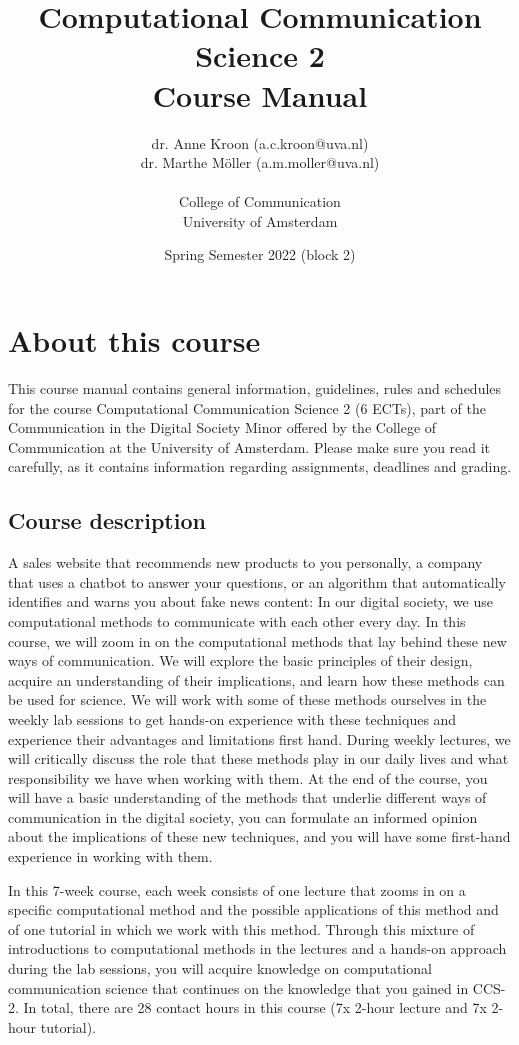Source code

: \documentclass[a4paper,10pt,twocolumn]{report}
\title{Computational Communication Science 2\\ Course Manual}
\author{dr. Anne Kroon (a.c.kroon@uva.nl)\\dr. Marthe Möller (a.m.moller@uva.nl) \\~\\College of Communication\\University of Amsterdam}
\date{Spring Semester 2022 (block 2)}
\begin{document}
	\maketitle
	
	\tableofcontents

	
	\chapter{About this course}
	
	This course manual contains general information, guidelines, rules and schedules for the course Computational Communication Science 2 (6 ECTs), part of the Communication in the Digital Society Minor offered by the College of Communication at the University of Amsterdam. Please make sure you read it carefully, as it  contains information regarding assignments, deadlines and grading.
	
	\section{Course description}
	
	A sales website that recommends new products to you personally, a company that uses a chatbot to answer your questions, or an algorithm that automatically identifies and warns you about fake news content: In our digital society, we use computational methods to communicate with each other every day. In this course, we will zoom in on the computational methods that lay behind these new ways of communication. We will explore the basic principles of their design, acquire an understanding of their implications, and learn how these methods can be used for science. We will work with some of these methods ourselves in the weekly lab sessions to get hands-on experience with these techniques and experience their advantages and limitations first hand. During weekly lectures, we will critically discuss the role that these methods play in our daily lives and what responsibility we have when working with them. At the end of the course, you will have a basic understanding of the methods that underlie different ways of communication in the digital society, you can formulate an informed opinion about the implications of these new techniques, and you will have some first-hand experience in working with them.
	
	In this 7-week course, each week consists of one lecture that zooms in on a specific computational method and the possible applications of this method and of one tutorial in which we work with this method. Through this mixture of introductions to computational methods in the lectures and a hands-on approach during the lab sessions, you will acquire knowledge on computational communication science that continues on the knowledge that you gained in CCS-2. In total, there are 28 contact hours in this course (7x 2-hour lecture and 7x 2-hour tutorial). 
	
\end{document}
|---|
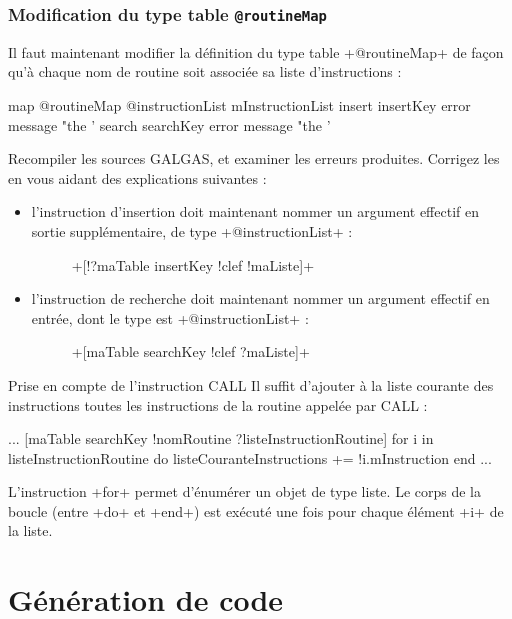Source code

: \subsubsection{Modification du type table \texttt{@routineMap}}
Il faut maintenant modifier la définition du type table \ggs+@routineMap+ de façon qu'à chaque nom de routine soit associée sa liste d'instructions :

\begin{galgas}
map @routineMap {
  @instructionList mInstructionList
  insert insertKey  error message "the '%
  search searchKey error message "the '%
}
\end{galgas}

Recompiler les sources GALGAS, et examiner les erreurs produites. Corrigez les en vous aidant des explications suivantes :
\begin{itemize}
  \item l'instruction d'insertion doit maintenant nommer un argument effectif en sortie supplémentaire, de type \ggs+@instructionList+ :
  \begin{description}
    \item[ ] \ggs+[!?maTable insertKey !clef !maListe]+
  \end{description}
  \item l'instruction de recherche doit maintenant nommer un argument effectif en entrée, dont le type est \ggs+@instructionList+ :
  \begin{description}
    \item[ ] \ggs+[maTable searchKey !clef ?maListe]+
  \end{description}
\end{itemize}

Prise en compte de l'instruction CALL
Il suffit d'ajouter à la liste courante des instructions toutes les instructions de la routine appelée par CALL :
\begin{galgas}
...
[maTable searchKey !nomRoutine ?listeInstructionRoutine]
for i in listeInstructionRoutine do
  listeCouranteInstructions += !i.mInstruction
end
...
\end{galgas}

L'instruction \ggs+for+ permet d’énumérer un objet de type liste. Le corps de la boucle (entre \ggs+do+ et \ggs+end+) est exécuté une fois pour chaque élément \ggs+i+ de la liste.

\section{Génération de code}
|---|
**REQUIREMENT**
Only lines with the word "nommer" are wanted. Find and copy them from the records above.

**EXERCISE RESPONSE**
  \item l'instruction d'insertion doit maintenant nommer un argument effectif en sortie supplémentaire, de type \ggs+@instructionList+ :
  \item l'instruction de recherche doit maintenant nommer un argument effectif en entrée, dont le type est \ggs+@instructionList+ :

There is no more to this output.